1. Aug 7, 2012

### pamparana

Hello everyone,

I have a question (perhaps a very noob one as well!) regarding correlation between variables where the number of observations are different between the two sets.

So, I have some 32 responses generated from a survey which aim to measure certain variable and I want to correlate them against some company performance indicators. Now these performance indicators are available per month basis for like 63 months.

Now, I have 32 instances of a variable against 63 instances of another. Is it possible to do a simple correlation within these sets where the number of instances are different...

Thanks,
Luca

2. Aug 7, 2012

### Number Nine

What, precisely, would you be correlating, exactly? What is the relationship between the two variables that would allow a correlation to make sense? How do you know which variables in one measure are associated with which variables in another?

Correlation is, fundamentally, normalized covariance, which is a characteristic of joint distributions of random variables. If you have two uneven sets of completely unrelated and unpaired data, then the notion of correlation makes no sense.

3. Aug 8, 2012

### haruspex

Are the 32 responses spread across the same 63 month period?

4. Aug 8, 2012

### pamparana

Hello,

Thanks for the replies. The 32 responses are from employees that have been employed over that 5 year period.

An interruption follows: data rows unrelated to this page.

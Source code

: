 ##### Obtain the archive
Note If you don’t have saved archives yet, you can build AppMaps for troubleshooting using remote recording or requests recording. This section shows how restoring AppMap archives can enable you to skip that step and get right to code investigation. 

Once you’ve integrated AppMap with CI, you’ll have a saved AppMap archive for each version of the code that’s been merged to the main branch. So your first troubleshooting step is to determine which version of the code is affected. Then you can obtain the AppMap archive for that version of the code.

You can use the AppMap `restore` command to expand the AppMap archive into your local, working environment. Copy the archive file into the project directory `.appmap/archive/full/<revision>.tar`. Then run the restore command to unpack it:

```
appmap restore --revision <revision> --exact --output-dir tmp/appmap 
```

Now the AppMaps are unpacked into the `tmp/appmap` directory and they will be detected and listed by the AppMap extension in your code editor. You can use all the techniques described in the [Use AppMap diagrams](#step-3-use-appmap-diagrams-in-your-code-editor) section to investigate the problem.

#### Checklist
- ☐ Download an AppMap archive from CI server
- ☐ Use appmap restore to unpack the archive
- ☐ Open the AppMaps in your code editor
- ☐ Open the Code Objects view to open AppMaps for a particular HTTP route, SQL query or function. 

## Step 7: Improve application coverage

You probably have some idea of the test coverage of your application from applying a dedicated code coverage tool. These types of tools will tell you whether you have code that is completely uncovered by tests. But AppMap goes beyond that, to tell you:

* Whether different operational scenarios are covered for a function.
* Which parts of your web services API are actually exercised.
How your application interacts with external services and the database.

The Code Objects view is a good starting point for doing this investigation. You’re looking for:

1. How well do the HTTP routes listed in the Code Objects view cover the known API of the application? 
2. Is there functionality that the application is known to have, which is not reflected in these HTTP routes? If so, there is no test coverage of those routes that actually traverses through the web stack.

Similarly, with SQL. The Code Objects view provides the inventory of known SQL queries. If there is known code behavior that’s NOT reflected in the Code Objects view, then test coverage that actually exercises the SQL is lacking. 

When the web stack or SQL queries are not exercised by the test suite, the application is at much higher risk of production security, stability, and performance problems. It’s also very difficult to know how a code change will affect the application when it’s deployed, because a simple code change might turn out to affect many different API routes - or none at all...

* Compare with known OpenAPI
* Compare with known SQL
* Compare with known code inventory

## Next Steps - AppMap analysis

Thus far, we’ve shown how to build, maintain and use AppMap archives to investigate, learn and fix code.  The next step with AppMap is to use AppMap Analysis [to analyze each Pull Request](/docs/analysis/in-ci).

What I am trying to correlate is employee attitudes towards company performance over that time.

Thanks,
Luca

5. Aug 8, 2012

### chiro

You should be aware that correlation in its most common form between two variables, only makes sense when the relationship is linear (since this is is what it is trying to determine).

You need to take a look at your data and decide whether you can discern any relationship at all, and if necessary transform your data to try and get a linear-looking relationship.

The most important thing however is try put context into your data: if you can quantify the characteristics of the behaviour with a simple function that makes sense non-mathematically (i.e. you can explain what it means in plain english without using mathematics and with a reference to something specific) then this is what you should be doing.

If you are just trying to produce metrics without having a clue what's going on, you'll be setting yourself up to make a potentially bad decision.

6. Aug 8, 2012

### Number Nine

So you have performance data on a per month basis for 63 months, and survey data every month as well? If you only have survey data at one time point, I'm not sure what you would correlate, exactly.